Before we begin our story we must thank Teri Goldstein at TG Travel Group LLC, www.travelswithteri.com , for designing an incredible cultural trip for us. Teri created a trip including markets, spiritual sites, villages of local tribes and the people of Myanmar. We traveled through Yangon, Loikaw, Kayaw villages, Bagan, Mandalay, Mingun, and Amarapura absorbing the riches of Myanmar.
We began our trip in Yangon, once the capital of Myanmar. Wondering through the streets of Yangon, we make our way to the old Chinese street market where locals shop for their daily foods and engage in social connections. We get our first sighting of women and children with a chalky paint on their faces. It is a cream made from Thanakha bark that is ground with water on a stone plate, then applied mostly on the face for a sunscreen and moisturizer.
As we turn a corner into the market area, the streets are overflowing with an abundance of goods washing our senses with the color, smells, sounds and textures of the region. An excellent start to our trip, lighting was perfect, and people were happy to have their photo taken. Our visits to various markets were enhanced by our guide who fostered interaction with the venders sharing information about the unusual produce of the area, including trying local snacks, and of course the tea.
A common site in almost all cities are monks and nuns walking through the streets often carrying donation urns for their afternoon meal. We visited several monasteries and nunneries observing their daily life and traditional calling to the afternoon meal.
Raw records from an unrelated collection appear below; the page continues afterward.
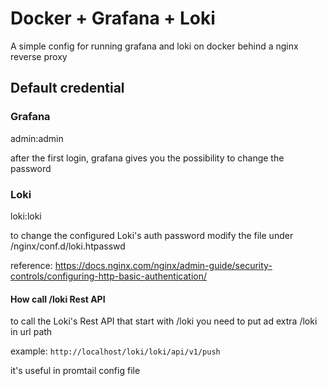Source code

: # Docker + Grafana + Loki

A simple config for running grafana and loki on docker behind a nginx reverse proxy

## Default credential

### Grafana

admin:admin

after the first login, grafana gives you the possibility to change the password

### Loki

loki:loki

to change the configured Loki's auth password modify the file under /nginx/conf.d/loki.htpasswd

reference: https://docs.nginx.com/nginx/admin-guide/security-controls/configuring-http-basic-authentication/

#### How call /loki Rest API

to call the Loki's Rest API that start with /loki you need to put ad extra /loki in url path

example: `http://localhost/loki/loki/api/v1/push`

it's useful in promtail config file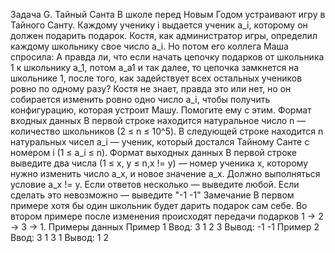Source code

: Задача G. Тайный Санта
В школе перед Новым Годом устраивают игру в Тайного Санту.
Каждому ученику i выдается ученик a_i, которому он должен подарить подарок.
Костя, как администратор игры, определил каждому школьнику свое число a_i.
Но потом его коллега Маша спросила:
А правда ли, что если начать цепочку подарков от школьника 1 к школьнику a_1, потом a_a1 и так далее,
то цепочка замкнется на школьнике 1, после того, как задействует всех остальных учеников ровно по одному разу?
Костя не знает, правда это или нет, но он собирается изменить ровно одно число a_i,
чтобы получить конфигурацию, которая устроит Машу. Помогите ему с этим.
Формат входных данных
В первой строке находится натуральное число n — количество школьников (2 ≤ n ≤ 10^5).
В следующей строке находится n натуральных чисел a_i
— ученик, который достался Тайному Санте с номером i (1 ≤ a_i ≤ n).
Формат выходных данных
В первой строке выведите два числа (1 ≤ x, y ≤ n,x != y) — номер ученика x,
которому нужно изменить число a_x, и новое значение a_x.
Должно выполняться условие a_x != y. Если ответов несколько — выведите любой.
Если сделать это невозможно — выведите "-1 -1"
Замечание
В первом примере хотя бы один школьник будет дарить подарок сам себе.
Во втором примере после изменения происходят передачи подарков 1 → 2 → 3 → 1.
Примеры данных
Пример 1
Ввод:
3
1 2 3
Вывод: -1 -1
Пример 2
Ввод:
3
1 3 1
Вывод: 1 2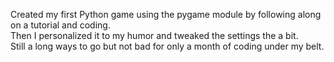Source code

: Created my first Python game using the pygame module by following along on a tutorial and coding.  
Then I personalized it to my humor and tweaked the settings the a bit.  
Still a long ways to go but not bad for only a month of coding under my belt.
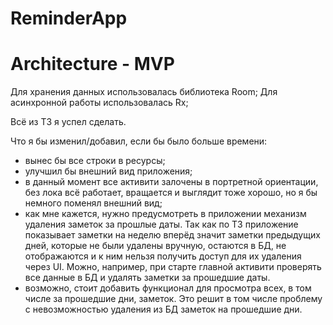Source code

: ReminderApp
========================================================================================================================
Architecture - MVP
========================================================================================================================
Для хранения данных использовалась библиотека Room;
Для асинхронной работы использовалась Rx;

Всё из ТЗ я успел сделать.

Что я бы изменил/добавил, если бы было больше времени:
- вынес бы все строки в ресурсы;
- улучшил бы внешний вид приложения;
- в данный момент все активити залочены в портретной ориентации, без лока всё работает, вращается и выглядит тоже хорошо, но я бы немного поменял внешний вид;
- как мне кажется, нужно предусмотреть в приложении механизм удаления заметок за прошлые даты. Так как по ТЗ приложение показывает заметки на неделю вперёд значит заметки предыдущих дней, которые не были удалены вручную, остаются в БД, не отображаются и к ним нельзя получить доступ для их удаления через UI. Можно, например, при старте главной активити проверять все данные в БД и удалять заметки за прошедшие даты. 
- возможно, стоит добавить функционал для просмотра всех, в том числе за прошедшие дни, заметок. Это решит в том числе проблему с невозможностью удаления из БД заметок на прошедшие дни.
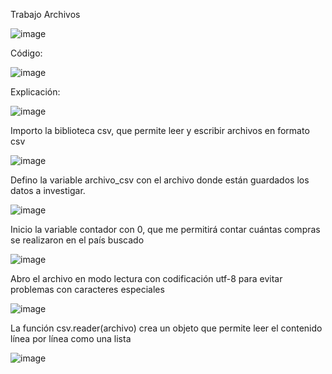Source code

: Trabajo Archivos

![image](https://github.com/user-attachments/assets/6166c3a2-4fee-4d6d-8438-65cdd4b778dd)

Código:

![image](https://github.com/user-attachments/assets/2bec561b-a8fe-416c-b794-6e6a972b5562)

Explicación:

![image](https://github.com/user-attachments/assets/fa1461b5-390b-4dbe-aae3-b52148c59bfb)

Importo la biblioteca csv, que permite leer y escribir archivos en formato csv

![image](https://github.com/user-attachments/assets/9c860ca4-50a1-4792-9969-0daa8bb78b97)

Defino la variable archivo_csv con el archivo donde están guardados los datos a investigar. 

![image](https://github.com/user-attachments/assets/30833ec5-dd70-436d-b486-23b8a7212b33)

Inicio la variable contador con 0, que me permitirá contar cuántas compras se realizaron 
en el país buscado

![image](https://github.com/user-attachments/assets/dfa0a1a4-34d1-4035-b2fd-81f08af0323c)

Abro el archivo en modo lectura con codificación utf-8 para evitar problemas con caracteres
especiales

![image](https://github.com/user-attachments/assets/733dc05f-f5e0-4dd9-9e8e-d2499cd8e9db)

La función csv.reader(archivo) crea un objeto que permite leer el contenido línea por línea
como una lista

![image](https://github.com/user-attachments/assets/3f39304a-1924-4277-ae10-1c84c869150d)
The monks lined up outside and waited for the wooden gong that signaled time to enter. They made their way into the eating hall with their donations of the day. Sitting on the floor at the low tables and after a group prayer they shared their meal.
Other spiritual sites were the beautiful Pagodas and temples with their opulent golden Buddha’s and stupas. These are popular areas not only for tourists but also for families coming to share meals, give offerings, and pray.
While in Laikaw, we traveled into the hillsides to visit Kayaw villages with traditional dress and homes. The village was alive with women and children hiking up and down the hillsides carrying food, water and other necessities. We were weary just walking from house to house. Many women in the villages were widows taking care of grandchildren and household chores because the sons and daughters were out in the fields or in the larger towns working. Some still wore the traditional dress, with huge pierced earlobes, layers of necklaces and bracelets, and the famous longneck woman with the rings of brass lengthening their necks, and brass rings around their arms and legs. These traditions are fading for the younger women; some wear the traditional rings and dress only for celebrations.
A visit to Myanmar would not be complete without the balloon trip over Bagan. An early morning start arriving in an open field with giant red, green and yellow balloons laying flat on the ground. With the roar of the fires and fans starting to fill up the giants began to expand and rise. We climbed into the basket and slowing floated high and low over 1,000’s of ancient stupas and temples glowing as the sun and our balloon rose above them. The temples weren’t the only sights, from our aerial view we witnessed the countryside come to life, animals being fed and some being herded to grazing areas, wagons carrying goods to town, or people to work. And when we didn’t thought it couldn’t get any better, we land and gather for a Champagne toast. Life is good.